Well shit that opening exchange did not well with the Klingons able to just roll over everything to the point they are about to launch offensives into the Federation Core Worlds.
Fuck. It seems that the Romulans taught the Klingons the Thunderbird strategy of 'fuck numbers, embrace DAKKA'. Now we need something that can either break their smaller ships like how the NX class was in the last war or create another Thunderbird type of big ship to outdo the D7 and pray that whatever eergency production we have can make the handful recquired to make the big fights go in our favor
We also need some sort of armed merchantmen to better harden our supply lines and colonies
Well, the loss of a module slot hurts, but it is absolutely required.
The question in my mind is a choice between the two forward tubes and a rapid launcher. Honestly I think we will get more of them with just two forward launchers because the rapids are all going to be slated for Excaliburs.
The Klingons are like a dozen minor-power economies welded together into a single empire.

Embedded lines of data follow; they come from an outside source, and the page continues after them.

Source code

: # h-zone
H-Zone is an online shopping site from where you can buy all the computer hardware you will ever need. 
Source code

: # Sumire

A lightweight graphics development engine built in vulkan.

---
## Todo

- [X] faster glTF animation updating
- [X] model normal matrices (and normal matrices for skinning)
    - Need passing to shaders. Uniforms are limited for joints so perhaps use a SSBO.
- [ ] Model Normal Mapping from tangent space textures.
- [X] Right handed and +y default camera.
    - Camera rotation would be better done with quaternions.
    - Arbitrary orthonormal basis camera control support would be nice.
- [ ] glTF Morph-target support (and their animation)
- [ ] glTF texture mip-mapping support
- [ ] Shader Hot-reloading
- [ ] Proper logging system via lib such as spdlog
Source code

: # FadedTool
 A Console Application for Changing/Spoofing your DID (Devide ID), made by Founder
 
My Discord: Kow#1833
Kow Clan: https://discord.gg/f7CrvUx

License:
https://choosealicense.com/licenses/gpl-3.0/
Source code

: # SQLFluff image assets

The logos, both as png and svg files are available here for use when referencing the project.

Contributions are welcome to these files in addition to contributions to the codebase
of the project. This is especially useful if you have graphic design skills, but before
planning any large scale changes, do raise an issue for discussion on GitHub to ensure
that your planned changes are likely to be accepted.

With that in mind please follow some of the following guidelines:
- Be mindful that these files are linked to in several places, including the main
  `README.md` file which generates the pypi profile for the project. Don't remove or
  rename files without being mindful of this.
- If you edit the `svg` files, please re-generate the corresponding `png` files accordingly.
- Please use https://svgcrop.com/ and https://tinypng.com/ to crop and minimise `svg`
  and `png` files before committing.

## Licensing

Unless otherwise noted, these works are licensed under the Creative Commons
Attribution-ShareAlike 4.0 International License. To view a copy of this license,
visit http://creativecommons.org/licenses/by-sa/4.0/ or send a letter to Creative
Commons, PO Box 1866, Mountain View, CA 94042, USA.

Often working at cross-purposes, but quite frightening when they aren't.
@Sayle
Random question but what's the future Romulan POV/lessons learned from the Earth-Romulan war way back when the NX class was a thing since judging from the D7 they seemed to have copied or embraced the Starfleet doctrine of creating large battleships designed so that your forced to either let it run amok through the battlefield or like sacrifice all of your smaller ships to kill it like what happened in Charon.
Oh man. It's one thing to know we had a four year war, it's another to read how badly we got rolled there at the beginning. That's way worse than I imagined.

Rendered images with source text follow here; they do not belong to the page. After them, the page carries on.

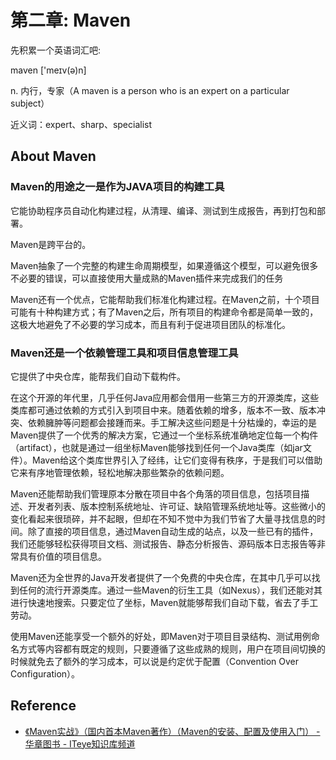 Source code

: # 第二章: Maven

先积累一个英语词汇吧:

maven ['meɪv(ə)n]

n. 内行，专家（A maven is a person who is an expert on a particular subject）

近义词：expert、sharp、specialist

## About Maven

### Maven的用途之一是作为JAVA项目的构建工具

它能协助程序员自动化构建过程，从清理、编译、测试到生成报告，再到打包和部署。

Maven是跨平台的。

Maven抽象了一个完整的构建生命周期模型，如果遵循这个模型，可以避免很多不必要的错误，可以直接使用大量成熟的Maven插件来完成我们的任务

Maven还有一个优点，它能帮助我们标准化构建过程。在Maven之前，十个项目可能有十种构建方式；有了Maven之后，所有项目的构建命令都是简单一致的，这极大地避免了不必要的学习成本，而且有利于促进项目团队的标准化。

### Maven还是一个依赖管理工具和项目信息管理工具

它提供了中央仓库，能帮我们自动下载构件。

在这个开源的年代里，几乎任何Java应用都会借用一些第三方的开源类库，这些类库都可通过依赖的方式引入到项目中来。随着依赖的增多，版本不一致、版本冲突、依赖臃肿等问题都会接踵而来。手工解决这些问题是十分枯燥的，幸运的是Maven提供了一个优秀的解决方案，它通过一个坐标系统准确地定位每一个构件（artifact），也就是通过一组坐标Maven能够找到任何一个Java类库（如jar文件）。Maven给这个类库世界引入了经纬，让它们变得有秩序，于是我们可以借助它来有序地管理依赖，轻松地解决那些繁杂的依赖问题。

Maven还能帮助我们管理原本分散在项目中各个角落的项目信息，包括项目描述、开发者列表、版本控制系统地址、许可证、缺陷管理系统地址等。这些微小的变化看起来很琐碎，并不起眼，但却在不知不觉中为我们节省了大量寻找信息的时间。除了直接的项目信息，通过Maven自动生成的站点，以及一些已有的插件，我们还能够轻松获得项目文档、测试报告、静态分析报告、源码版本日志报告等非常具有价值的项目信息。

Maven还为全世界的Java开发者提供了一个免费的中央仓库，在其中几乎可以找到任何的流行开源类库。通过一些Maven的衍生工具（如Nexus），我们还能对其进行快速地搜索。只要定位了坐标，Maven就能够帮我们自动下载，省去了手工劳动。

使用Maven还能享受一个额外的好处，即Maven对于项目目录结构、测试用例命名方式等内容都有既定的规则，只要遵循了这些成熟的规则，用户在项目间切换的时候就免去了额外的学习成本，可以说是约定优于配置（Convention Over Configuration）。

## Reference
- [《Maven实战》（国内首本Maven著作）（Maven的安装、配置及使用入门） - 华章图书 - ITeye知识库频道](http://hzbook.group.iteye.com/group/wiki/2872-Maven-in-action#3347)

If she can't shoot backwards at warp she is going to die to the first thing she can't outrun. The cost of the module slot is painful, but it was not a cost we could anticipate when we voted to not have a rear phaser.

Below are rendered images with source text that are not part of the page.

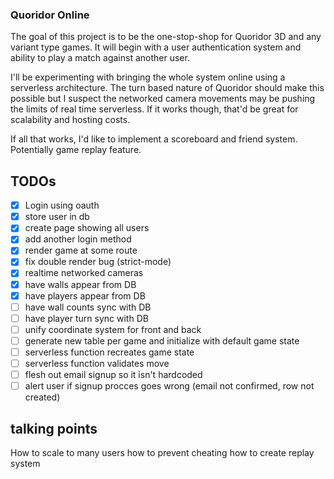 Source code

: ### Quoridor Online

The goal of this project is to be the one-stop-shop for Quoridor 3D and any variant type games. It will begin with a user authentication system and ability to play a match against another user.

I'll be experimenting with bringing the whole system online using a serverless architecture. The turn based nature of Quoridor should make this possible but I suspect the networked camera movements may be pushing the limits of real time serverless. If it works though, that'd be great for scalability and hosting costs.

If all that works, I'd like to implement a scoreboard and friend system. Potentially game replay feature.

## TODOs

- [x] Login using oauth
- [x] store user in db
- [x] create page showing all users
- [x] add another login method
- [x] render game at some route
- [x] fix double render bug (strict-mode)
- [x] realtime networked cameras
- [x] have walls appear from DB 
- [x] have players appear from DB 
- [ ] have wall counts sync with DB 
- [ ] have player turn sync with DB 
- [ ] unify coordinate system for front and back
- [ ] generate new table per game and initialize with default game state 
- [ ] serverless function recreates game state
- [ ] serverless function validates move
- [ ] flesh out email signup so it isn't hardcoded
- [ ] alert user if signup procces goes wrong (email not confirmed, row not created)

## talking points
How to scale to many users
how to prevent cheating
how to create replay system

Meanwhile the heavy forward weapons of the Newton-class were more than capable of disabling or outright destroying smaller ships, and their phasers powerful enough to exploit the weaknesses of any larger vessels struck by a full salvo from the trio of Excalibur-class heavy cruisers.
Between greater covert Romulan support (they are an incredibly prideful people, loosing to us as they did has probably made a non-insignificant number of the state apparatus hate us as much as that one cult hates androids) than historically and the fact the Klingon governmental model supports much more in the way of starship generation/replenishment of losses due to intra-governmental disputes* it's not entirely surprising.
However it is a catalyst that will hopefully see us match their industrial capacity, or at least get close to it and outstrip them with better built ships.
*Plus as Sayle said, each house being basically a small power in and of itself.
Federation Admiralty will likely be sacked if the Federation survives, or quite likely killed in action defending Earth, Vulcan and other member worlds.
Ditto Intelligence for missing the Klingon buildup for a massive attack and the Admiralty not knowing in early critical stages that it was a full on mass assault.
If by some miracle they actually turn things around, history may look at them more favorably.
Only real chance of Federation surviving are if they can roll out enough Excaliburs and escorts for them. Excaliburs have proven they can fight on par with the D7, but are at risk of getting mutual destroyed if their escorts get mulched by D6s and are unable to cover them. Don't know if a Dreadnought is the right call, an anchor would be very helpful but so would more Excaliburs and escorts. Depends on if the Federation moves to Total War footing and economy, which unfortunately is near certain given the Klingons are about to launch assaults into the Federation core worlds. Heavy Escort that can do better vs D6 and D7 could also be something to consider?